=== Section Start ===

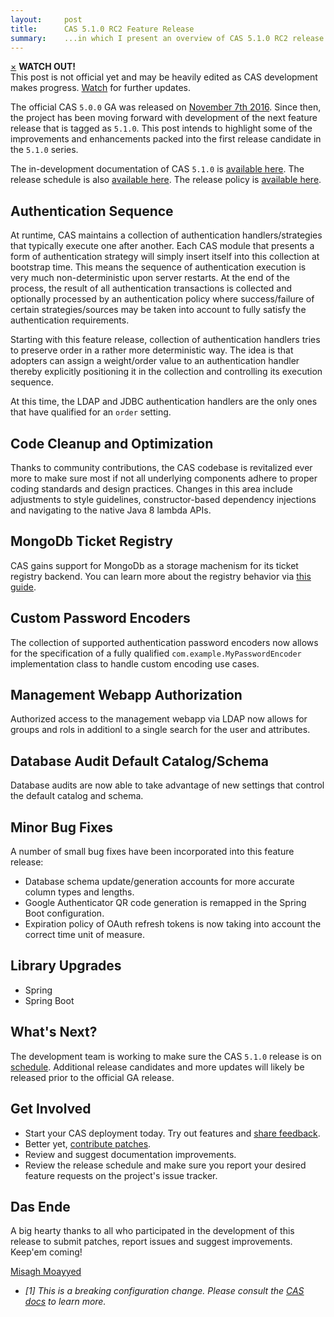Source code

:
 ```yaml
---
layout:     post
title:      CAS 5.1.0 RC2 Feature Release
summary:    ...in which I present an overview of CAS 5.1.0 RC2 release.
---
```


<div class="alert alert-danger">
  <a href="#" class="close" data-dismiss="alert" aria-label="close">&times;</a>
  <strong>WATCH OUT!</strong><br/>This post is not official yet and may be heavily edited as CAS development makes progress. <a href="https://apereo.github.io/feed.xml">Watch</a> for further updates.
</div>

The official CAS `5.0.0` GA was released on [November 7th 2016](https://github.com/apereo/cas/releases/tag/v5.0.0). Since then,
the project has been moving forward with development of the next feature release
that is tagged as `5.1.0`. This post intends to highlight some of the improvements
and enhancements packed into the first release candidate in the `5.1.0` series.

The in-development documentation of CAS `5.1.0` is [available here](https://apereo.github.io/cas/development/).
The release schedule is also [available here](https://github.com/apereo/cas/milestones). The release policy 
is [available here](https://apereo.github.io/cas/developer/Release-Policy.html).

## Authentication Sequence

At runtime, CAS maintains a collection of authentication handlers/strategies that typically execute one after another. Each CAS module that presents a form of authentication strategy will simply insert itself into this collection at bootstrap time. This means the sequence of authentication execution is very much non-deterministic upon server restarts. At the end of the process, the result of all authentication transactions is collected and optionally processed by an authentication policy where success/failure of certain strategies/sources may be taken into account to fully satisfy the authentication requirements.

Starting with this feature release, collection of authentication handlers tries to preserve order in a rather more deterministic way. The idea is that adopters can assign a weight/order value to an authentication handler thereby explicitly positioning it in the collection and controlling its execution sequence. 

At this time, the LDAP and JDBC authentication handlers are the only ones that have qualified for an `order` setting. 

## Code Cleanup and Optimization

Thanks to community contributions, the CAS codebase is revitalized ever more to make sure
most if not all underlying components adhere to proper coding standards and design practices.
Changes in this area include adjustments to style guidelines, constructor-based dependency injections
and navigating to the native Java 8 lambda APIs. 

## MongoDb Ticket Registry

CAS gains support for MongoDb as a storage machenism for its ticket registry backend.
You can learn more about the registry behavior via [this guide](https://apereo.github.io/cas/development/installation/MongoDb-Ticket-Registry.html).

## Custom Password Encoders

The collection of supported authentication password encoders now allows for the specification of a fully qualified `com.example.MyPasswordEncoder` implementation class to handle custom encoding use cases.

## Management Webapp Authorization

Authorized access to the management webapp via LDAP now allows for groups and rols in additionl to a single search for the user and attributes.

## Database Audit Default Catalog/Schema

Database audits are now able to take advantage of new settings that control the default catalog and schema.

## Minor Bug Fixes

A number of small bug fixes have been incorporated into this feature release:

- Database schema update/generation accounts for more accurate column types and lengths.
- Google Authenticator QR code generation is remapped in the Spring Boot configuration.
- Expiration policy of OAuth refresh tokens is now taking into account the correct time unit of measure.

## Library Upgrades

- Spring
- Spring Boot


## What's Next?

The development team is working to make sure the CAS `5.1.0` release is 
on [schedule](https://github.com/apereo/cas/milestones). Additional release candidates
and more updates will likely be released prior to the official GA release.

## Get Involved

- Start your CAS deployment today. Try out features and [share feedback](https://apereo.github.io/cas/Mailing-Lists.html).
- Better yet, [contribute patches](https://apereo.github.io/cas/developer/Contributor-Guidelines.html).
- Review and suggest documentation improvements.
- Review the release schedule and make sure you report your desired feature requests on the project's issue tracker.

## Das Ende

A big hearty thanks to all who participated in the development of this release to submit patches, report issues and suggest improvements. Keep'em coming!

[Misagh Moayyed](https://twitter.com/misagh84)

- *[1] This is a breaking configuration change. Please consult the [CAS docs](https://apereo.github.io/cas/development/) to learn more.*
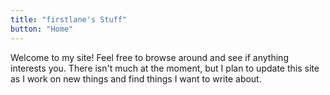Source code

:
 ```yaml
---
title: "firstlane's Stuff"
button: "Home"
---
```


Welcome to my site! Feel free to browse around and see if anything interests you. There isn't much at the moment, but I plan to update this site as I work on new things and find things I want to write about.
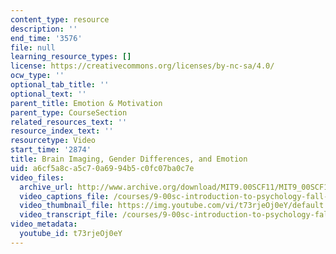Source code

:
 ```yaml
---
content_type: resource
description: ''
end_time: '3576'
file: null
learning_resource_types: []
license: https://creativecommons.org/licenses/by-nc-sa/4.0/
ocw_type: ''
optional_tab_title: ''
optional_text: ''
parent_title: Emotion & Motivation
parent_type: CourseSection
related_resources_text: ''
resource_index_text: ''
resourcetype: Video
start_time: '2874'
title: Brain Imaging, Gender Differences, and Emotion
uid: a6cf5a8c-a5c7-0a69-94b5-c0fc07ba0c7e
video_files:
  archive_url: http://www.archive.org/download/MIT9.00SCF11/MIT9_00SCF11_lec15_300k.mp4
  video_captions_file: /courses/9-00sc-introduction-to-psychology-fall-2011/e0f1ec004a3250c090cd5318dc9d4d0b_t73rjeOj0eY.vtt
  video_thumbnail_file: https://img.youtube.com/vi/t73rjeOj0eY/default.jpg
  video_transcript_file: /courses/9-00sc-introduction-to-psychology-fall-2011/18e261e57da1a252bbc5fc5d57e4a801_t73rjeOj0eY.pdf
video_metadata:
  youtube_id: t73rjeOj0eY
---
```

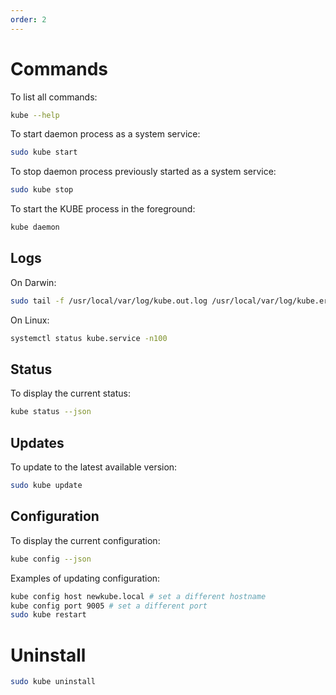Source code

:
 ```yaml
---
order: 2
---
```


# Commands

To list all commands:

```bash
kube --help
```

To start daemon process as a system service:

```bash
sudo kube start
```

To stop daemon process previously started as a system service:

```bash
sudo kube stop
```

To start the KUBE process in the foreground:

```bash
kube daemon
```

## Logs

On Darwin:

```bash
sudo tail -f /usr/local/var/log/kube.out.log /usr/local/var/log/kube.err.log
```

On Linux:

```bash
systemctl status kube.service -n100
```

## Status

To display the current status:

```bash
kube status --json
```

## Updates

To update to the latest available version:

```bash
sudo kube update
```

## Configuration

To display the current configuration:

```bash
kube config --json
```

Examples of updating configuration:

```bash
kube config host newkube.local # set a different hostname
kube config port 9005 # set a different port
sudo kube restart
```

# Uninstall

```bash
sudo kube uninstall
```
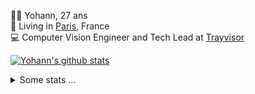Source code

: <p>
  👨🏻 <bold>Yohann</bold>, 27 ans<br/>
  💼 Living in <a href="https://www.google.com/maps?q=paris">Paris</a>, France<br/>
  💻 Computer Vision Engineer and Tech Lead at <a href="https://trayvisor.com/">Trayvisor</a><br/>
</p>

<a href="https://github.com/anuraghazra/github-readme-stats"><img align="center" src="https://github-readme-stats-go94hl40s-yohann84l.vercel.app//api?username=yohann84L&show_icons=true&include_all_commits=true" alt="Yohann's github stats" /> </a>


<details>
  <summary>Some stats ...</summary><br/>
  

<!--START_SECTION:waka-->
![Code Time](http://img.shields.io/badge/Code%20Time-909%20hrs%2054%20mins-blue)

![Profile Views](http://img.shields.io/badge/Profile%20Views-0-blue)

**🐱 My GitHub Data** 

> 📦 440.7 kB Used in GitHub's Storage 
 > 
> 🏆 735 Contributions in the Year 2023
 > 
> 🚫 Not Opted to Hire
 > 
> 📜 24 Public Repositories 
 > 
> 🔑 21 Private Repositories 
 > 
**I'm an Early 🐤** 

```text
🌞 Morning                12364 commits       ████████░░░░░░░░░░░░░░░░░   31.60 % 
🌆 Daytime                22108 commits       ██████████████░░░░░░░░░░░   56.50 % 
🌃 Evening                4483 commits        ███░░░░░░░░░░░░░░░░░░░░░░   11.46 % 
🌙 Night                  172 commits         ░░░░░░░░░░░░░░░░░░░░░░░░░   00.44 % 
```
📅 **I'm Most Productive on Wednesday** 

```text
Monday                   7242 commits        █████░░░░░░░░░░░░░░░░░░░░   18.51 % 
Tuesday                  7208 commits        █████░░░░░░░░░░░░░░░░░░░░   18.42 % 
Wednesday                8859 commits        ██████░░░░░░░░░░░░░░░░░░░   22.64 % 
Thursday                 8261 commits        █████░░░░░░░░░░░░░░░░░░░░   21.11 % 
Friday                   7036 commits        ████░░░░░░░░░░░░░░░░░░░░░   17.98 % 
Saturday                 146 commits         ░░░░░░░░░░░░░░░░░░░░░░░░░   00.37 % 
Sunday                   375 commits         ░░░░░░░░░░░░░░░░░░░░░░░░░   00.96 % 
```


📊 **This Week I Spent My Time On** 

```text
🕑︎ Time Zone: Europe/Paris

💬 Programming Languages: 
Python                   6 hrs 57 mins       ███████████░░░░░░░░░░░░░░   44.08 % 
JavaScript               5 hrs 56 mins       █████████░░░░░░░░░░░░░░░░   37.68 % 
Jupyter                  1 hr 29 mins        ██░░░░░░░░░░░░░░░░░░░░░░░   09.43 % 
SQL                      53 mins             █░░░░░░░░░░░░░░░░░░░░░░░░   05.67 % 
JSON                     13 mins             ░░░░░░░░░░░░░░░░░░░░░░░░░   01.43 % 

🔥 Editors: 
PyCharm                  8 hrs 39 mins       ██████████████░░░░░░░░░░░   54.84 % 
WebStorm                 5 hrs 57 mins       █████████░░░░░░░░░░░░░░░░   37.79 % 
VS Code                  1 hr 9 mins         ██░░░░░░░░░░░░░░░░░░░░░░░   07.36 % 

💻 Operating System: 
Mac                      15 hrs 46 mins      █████████████████████████   100.00 % 
```

**I Mostly Code in Python** 

```text
Python                   21 repos            ████████████░░░░░░░░░░░░░   50.00 % 
Jupyter Notebook         5 repos             ███░░░░░░░░░░░░░░░░░░░░░░   11.90 % 
JavaScript               3 repos             ██░░░░░░░░░░░░░░░░░░░░░░░   07.14 % 
HTML                     2 repos             █░░░░░░░░░░░░░░░░░░░░░░░░   04.76 % 
Shell                    1 repo              █░░░░░░░░░░░░░░░░░░░░░░░░   02.38 % 
```




 Last Updated on 02/12/2023 00:28:09 UTC
<!--END_SECTION:waka-->
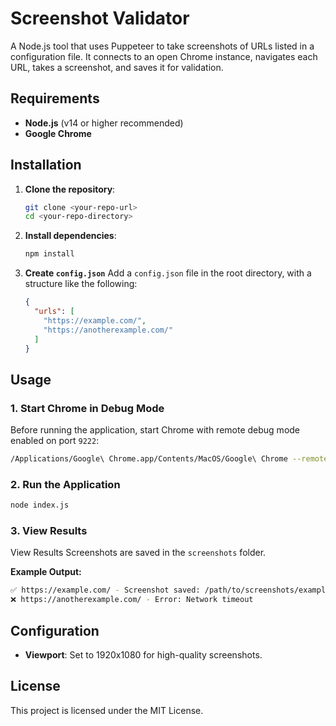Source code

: Screenshot Validator
====================

A Node.js tool that uses Puppeteer to take screenshots of URLs listed in a configuration file. It connects to an open Chrome instance, navigates each URL, takes a screenshot, and saves it for validation.

Requirements
------------

-   **Node.js** (v14 or higher recommended)
-   **Google Chrome** 

Installation
------------

1.  **Clone the repository**:

    ```bash
    git clone <your-repo-url>
    cd <your-repo-directory>
    ```

2.  **Install dependencies**:

    ```bash
    npm install
    ```

4.  **Create `config.json`** Add a `config.json` file in the root directory, with a structure like the following:

    ```json
    {
      "urls": [
        "https://example.com/",
        "https://anotherexample.com/"
      ]
    }
    ```

Usage
-----

### 1\. Start Chrome in Debug Mode

Before running the application, start Chrome with remote debug mode enabled on port `9222`:

```bash
/Applications/Google\ Chrome.app/Contents/MacOS/Google\ Chrome --remote-debugging-port=9222 --no-first-run --no-default-browser-check --user-data-dir=$(mktemp -d -t 'chrome-remote_data_dir')
```

### 2\. Run the Application

```bash
node index.js
```

### 3\. View Results

View Results Screenshots are saved in the `screenshots` folder.

**Example Output:**

```bash
✅ https://example.com/ - Screenshot saved: /path/to/screenshots/example_com.png
❌ https://anotherexample.com/ - Error: Network timeout
```

Configuration
-------------

-   **Viewport**: Set to 1920x1080 for high-quality screenshots.

License
-------

This project is licensed under the MIT License.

=== Section End ===

= WHAT THE TASK ASKS =
Output the lines above between the one holding "The release schedule is" and the one holding "Starting with this", inclusive, with nothing before or after them.

= SOLUTION TO THE EXERCISE =
The release schedule is also [available here](https://github.com/apereo/cas/milestones). The release policy 
is [available here](https://apereo.github.io/cas/developer/Release-Policy.html).

## Authentication Sequence

At runtime, CAS maintains a collection of authentication handlers/strategies that typically execute one after another. Each CAS module that presents a form of authentication strategy will simply insert itself into this collection at bootstrap time. This means the sequence of authentication execution is very much non-deterministic upon server restarts. At the end of the process, the result of all authentication transactions is collected and optionally processed by an authentication policy where success/failure of certain strategies/sources may be taken into account to fully satisfy the authentication requirements.

Starting with this feature release, collection of authentication handlers tries to preserve order in a rather more deterministic way. The idea is that adopters can assign a weight/order value to an authentication handler thereby explicitly positioning it in the collection and controlling its execution sequence. 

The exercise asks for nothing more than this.